## WORK ORDER
Each record is to be printed again precisely as it reads.

Dataset excerpts:
********************
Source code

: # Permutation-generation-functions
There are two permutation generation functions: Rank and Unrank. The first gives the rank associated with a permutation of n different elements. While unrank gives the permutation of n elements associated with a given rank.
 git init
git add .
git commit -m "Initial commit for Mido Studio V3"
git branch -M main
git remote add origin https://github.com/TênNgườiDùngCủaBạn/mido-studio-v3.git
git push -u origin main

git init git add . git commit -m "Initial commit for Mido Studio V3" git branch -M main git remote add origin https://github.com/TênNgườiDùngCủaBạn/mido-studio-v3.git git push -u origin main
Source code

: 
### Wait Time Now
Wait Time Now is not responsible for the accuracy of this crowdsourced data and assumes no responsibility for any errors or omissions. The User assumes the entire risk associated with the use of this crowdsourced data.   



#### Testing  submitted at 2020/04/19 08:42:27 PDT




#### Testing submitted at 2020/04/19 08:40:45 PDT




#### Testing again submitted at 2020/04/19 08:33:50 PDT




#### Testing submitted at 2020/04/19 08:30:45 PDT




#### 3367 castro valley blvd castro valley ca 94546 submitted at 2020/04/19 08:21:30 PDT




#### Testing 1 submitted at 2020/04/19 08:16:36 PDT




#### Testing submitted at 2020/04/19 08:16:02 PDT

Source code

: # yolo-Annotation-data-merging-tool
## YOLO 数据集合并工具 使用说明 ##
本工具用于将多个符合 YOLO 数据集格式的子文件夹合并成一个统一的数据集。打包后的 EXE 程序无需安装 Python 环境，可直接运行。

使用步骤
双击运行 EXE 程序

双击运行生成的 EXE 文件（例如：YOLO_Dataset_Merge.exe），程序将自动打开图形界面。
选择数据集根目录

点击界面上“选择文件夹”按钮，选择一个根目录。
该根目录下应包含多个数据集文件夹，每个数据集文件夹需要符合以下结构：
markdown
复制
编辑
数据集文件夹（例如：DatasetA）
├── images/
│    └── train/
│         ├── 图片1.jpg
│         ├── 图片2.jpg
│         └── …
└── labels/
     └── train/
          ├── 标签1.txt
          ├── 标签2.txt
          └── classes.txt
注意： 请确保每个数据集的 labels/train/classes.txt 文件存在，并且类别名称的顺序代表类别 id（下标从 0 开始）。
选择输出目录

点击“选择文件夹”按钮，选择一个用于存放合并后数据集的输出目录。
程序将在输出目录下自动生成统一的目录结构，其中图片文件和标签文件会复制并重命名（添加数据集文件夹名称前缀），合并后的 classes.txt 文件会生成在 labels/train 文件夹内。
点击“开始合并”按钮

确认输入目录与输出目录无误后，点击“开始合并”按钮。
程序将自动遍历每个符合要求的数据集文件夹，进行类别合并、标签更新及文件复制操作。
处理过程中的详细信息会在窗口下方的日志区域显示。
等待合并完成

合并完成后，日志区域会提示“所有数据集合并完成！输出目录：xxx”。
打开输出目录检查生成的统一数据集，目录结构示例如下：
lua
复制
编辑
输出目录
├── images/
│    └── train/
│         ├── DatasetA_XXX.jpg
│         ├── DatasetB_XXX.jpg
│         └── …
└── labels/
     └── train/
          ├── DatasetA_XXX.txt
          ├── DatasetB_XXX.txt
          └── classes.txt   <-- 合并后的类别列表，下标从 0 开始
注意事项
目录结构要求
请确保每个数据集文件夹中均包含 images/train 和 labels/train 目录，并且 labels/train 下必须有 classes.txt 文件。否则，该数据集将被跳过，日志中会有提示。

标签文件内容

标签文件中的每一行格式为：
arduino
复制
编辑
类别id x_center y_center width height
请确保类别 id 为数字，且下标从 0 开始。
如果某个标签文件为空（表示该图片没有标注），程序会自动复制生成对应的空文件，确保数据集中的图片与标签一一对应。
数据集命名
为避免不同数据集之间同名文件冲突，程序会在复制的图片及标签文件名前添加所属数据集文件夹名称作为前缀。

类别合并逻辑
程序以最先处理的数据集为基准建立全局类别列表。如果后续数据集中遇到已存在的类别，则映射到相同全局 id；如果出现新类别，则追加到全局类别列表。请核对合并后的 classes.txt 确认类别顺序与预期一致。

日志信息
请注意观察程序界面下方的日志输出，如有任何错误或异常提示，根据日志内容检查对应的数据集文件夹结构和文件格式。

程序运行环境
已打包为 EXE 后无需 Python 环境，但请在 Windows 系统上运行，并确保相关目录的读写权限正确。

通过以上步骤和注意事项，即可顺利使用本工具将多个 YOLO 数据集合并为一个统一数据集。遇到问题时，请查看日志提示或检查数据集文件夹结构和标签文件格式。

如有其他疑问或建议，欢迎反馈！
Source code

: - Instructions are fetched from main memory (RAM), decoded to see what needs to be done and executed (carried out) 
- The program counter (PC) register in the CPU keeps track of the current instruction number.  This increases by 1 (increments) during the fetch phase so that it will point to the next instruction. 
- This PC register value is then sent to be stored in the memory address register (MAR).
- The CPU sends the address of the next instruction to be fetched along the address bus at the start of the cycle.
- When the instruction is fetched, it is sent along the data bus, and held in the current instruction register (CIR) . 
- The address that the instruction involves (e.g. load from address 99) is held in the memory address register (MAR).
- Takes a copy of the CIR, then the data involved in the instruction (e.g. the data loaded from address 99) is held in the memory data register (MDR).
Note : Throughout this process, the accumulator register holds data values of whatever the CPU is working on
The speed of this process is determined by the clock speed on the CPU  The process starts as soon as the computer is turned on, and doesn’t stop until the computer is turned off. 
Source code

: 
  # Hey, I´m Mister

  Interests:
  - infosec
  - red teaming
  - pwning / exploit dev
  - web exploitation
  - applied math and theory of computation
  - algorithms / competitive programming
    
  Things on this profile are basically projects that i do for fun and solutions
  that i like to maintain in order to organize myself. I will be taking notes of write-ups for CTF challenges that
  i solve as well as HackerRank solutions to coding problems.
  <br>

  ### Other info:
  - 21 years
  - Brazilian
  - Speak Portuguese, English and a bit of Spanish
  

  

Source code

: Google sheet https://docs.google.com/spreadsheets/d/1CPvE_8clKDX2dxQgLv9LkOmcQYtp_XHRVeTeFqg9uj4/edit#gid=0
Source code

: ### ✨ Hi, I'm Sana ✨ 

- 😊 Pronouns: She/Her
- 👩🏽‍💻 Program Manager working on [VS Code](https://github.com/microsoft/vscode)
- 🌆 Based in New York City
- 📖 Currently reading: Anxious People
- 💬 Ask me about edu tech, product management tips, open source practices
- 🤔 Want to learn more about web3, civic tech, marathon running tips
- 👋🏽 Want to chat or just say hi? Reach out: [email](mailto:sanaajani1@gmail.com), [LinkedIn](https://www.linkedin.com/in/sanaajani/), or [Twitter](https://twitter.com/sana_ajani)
********************
## THE ANSWER
Source code

: # Permutation-generation-functions
There are two permutation generation functions: Rank and Unrank. The first gives the rank associated with a permutation of n different elements. While unrank gives the permutation of n elements associated with a given rank.
 git init
git add .
git commit -m "Initial commit for Mido Studio V3"
git branch -M main
git remote add origin https://github.com/TênNgườiDùngCủaBạn/mido-studio-v3.git
git push -u origin main

git init git add . git commit -m "Initial commit for Mido Studio V3" git branch -M main git remote add origin https://github.com/TênNgườiDùngCủaBạn/mido-studio-v3.git git push -u origin main
Source code

: 
### Wait Time Now
Wait Time Now is not responsible for the accuracy of this crowdsourced data and assumes no responsibility for any errors or omissions. The User assumes the entire risk associated with the use of this crowdsourced data.   



#### Testing  submitted at 2020/04/19 08:42:27 PDT




#### Testing submitted at 2020/04/19 08:40:45 PDT




#### Testing again submitted at 2020/04/19 08:33:50 PDT




#### Testing submitted at 2020/04/19 08:30:45 PDT




#### 3367 castro valley blvd castro valley ca 94546 submitted at 2020/04/19 08:21:30 PDT




#### Testing 1 submitted at 2020/04/19 08:16:36 PDT




#### Testing submitted at 2020/04/19 08:16:02 PDT

Source code

: # yolo-Annotation-data-merging-tool
## YOLO 数据集合并工具 使用说明 ##
本工具用于将多个符合 YOLO 数据集格式的子文件夹合并成一个统一的数据集。打包后的 EXE 程序无需安装 Python 环境，可直接运行。

使用步骤
双击运行 EXE 程序

双击运行生成的 EXE 文件（例如：YOLO_Dataset_Merge.exe），程序将自动打开图形界面。
选择数据集根目录

点击界面上“选择文件夹”按钮，选择一个根目录。
该根目录下应包含多个数据集文件夹，每个数据集文件夹需要符合以下结构：
markdown
复制
编辑
数据集文件夹（例如：DatasetA）
├── images/
│    └── train/
│         ├── 图片1.jpg
│         ├── 图片2.jpg
│         └── …
└── labels/
     └── train/
          ├── 标签1.txt
          ├── 标签2.txt
          └── classes.txt
注意： 请确保每个数据集的 labels/train/classes.txt 文件存在，并且类别名称的顺序代表类别 id（下标从 0 开始）。
选择输出目录

点击“选择文件夹”按钮，选择一个用于存放合并后数据集的输出目录。
程序将在输出目录下自动生成统一的目录结构，其中图片文件和标签文件会复制并重命名（添加数据集文件夹名称前缀），合并后的 classes.txt 文件会生成在 labels/train 文件夹内。
点击“开始合并”按钮

确认输入目录与输出目录无误后，点击“开始合并”按钮。
程序将自动遍历每个符合要求的数据集文件夹，进行类别合并、标签更新及文件复制操作。
处理过程中的详细信息会在窗口下方的日志区域显示。
等待合并完成

合并完成后，日志区域会提示“所有数据集合并完成！输出目录：xxx”。
打开输出目录检查生成的统一数据集，目录结构示例如下：
lua
复制
编辑
输出目录
├── images/
│    └── train/
│         ├── DatasetA_XXX.jpg
│         ├── DatasetB_XXX.jpg
│         └── …
└── labels/
     └── train/
          ├── DatasetA_XXX.txt
          ├── DatasetB_XXX.txt
          └── classes.txt   <-- 合并后的类别列表，下标从 0 开始
注意事项
目录结构要求
请确保每个数据集文件夹中均包含 images/train 和 labels/train 目录，并且 labels/train 下必须有 classes.txt 文件。否则，该数据集将被跳过，日志中会有提示。

标签文件内容

标签文件中的每一行格式为：
arduino
复制
编辑
类别id x_center y_center width height
请确保类别 id 为数字，且下标从 0 开始。
如果某个标签文件为空（表示该图片没有标注），程序会自动复制生成对应的空文件，确保数据集中的图片与标签一一对应。
数据集命名
为避免不同数据集之间同名文件冲突，程序会在复制的图片及标签文件名前添加所属数据集文件夹名称作为前缀。

类别合并逻辑
程序以最先处理的数据集为基准建立全局类别列表。如果后续数据集中遇到已存在的类别，则映射到相同全局 id；如果出现新类别，则追加到全局类别列表。请核对合并后的 classes.txt 确认类别顺序与预期一致。

日志信息
请注意观察程序界面下方的日志输出，如有任何错误或异常提示，根据日志内容检查对应的数据集文件夹结构和文件格式。

程序运行环境
已打包为 EXE 后无需 Python 环境，但请在 Windows 系统上运行，并确保相关目录的读写权限正确。

通过以上步骤和注意事项，即可顺利使用本工具将多个 YOLO 数据集合并为一个统一数据集。遇到问题时，请查看日志提示或检查数据集文件夹结构和标签文件格式。

如有其他疑问或建议，欢迎反馈！
Source code

: - Instructions are fetched from main memory (RAM), decoded to see what needs to be done and executed (carried out) 
- The program counter (PC) register in the CPU keeps track of the current instruction number.  This increases by 1 (increments) during the fetch phase so that it will point to the next instruction. 
- This PC register value is then sent to be stored in the memory address register (MAR).
- The CPU sends the address of the next instruction to be fetched along the address bus at the start of the cycle.
- When the instruction is fetched, it is sent along the data bus, and held in the current instruction register (CIR) . 
- The address that the instruction involves (e.g. load from address 99) is held in the memory address register (MAR).
- Takes a copy of the CIR, then the data involved in the instruction (e.g. the data loaded from address 99) is held in the memory data register (MDR).
Note : Throughout this process, the accumulator register holds data values of whatever the CPU is working on
The speed of this process is determined by the clock speed on the CPU  The process starts as soon as the computer is turned on, and doesn’t stop until the computer is turned off. 
Source code

: 
  # Hey, I´m Mister

  Interests:
  - infosec
  - red teaming
  - pwning / exploit dev
  - web exploitation
  - applied math and theory of computation
  - algorithms / competitive programming
    
  Things on this profile are basically projects that i do for fun and solutions
  that i like to maintain in order to organize myself. I will be taking notes of write-ups for CTF challenges that
  i solve as well as HackerRank solutions to coding problems.
  <br>

  ### Other info:
  - 21 years
  - Brazilian
  - Speak Portuguese, English and a bit of Spanish
  

  

Source code

: Google sheet https://docs.google.com/spreadsheets/d/1CPvE_8clKDX2dxQgLv9LkOmcQYtp_XHRVeTeFqg9uj4/edit#gid=0
Source code

: ### ✨ Hi, I'm Sana ✨ 

- 😊 Pronouns: She/Her
- 👩🏽‍💻 Program Manager working on [VS Code](https://github.com/microsoft/vscode)
- 🌆 Based in New York City
- 📖 Currently reading: Anxious People
- 💬 Ask me about edu tech, product management tips, open source practices
- 🤔 Want to learn more about web3, civic tech, marathon running tips
- 👋🏽 Want to chat or just say hi? Reach out: [email](mailto:sanaajani1@gmail.com), [LinkedIn](https://www.linkedin.com/in/sanaajani/), or [Twitter](https://twitter.com/sana_ajani)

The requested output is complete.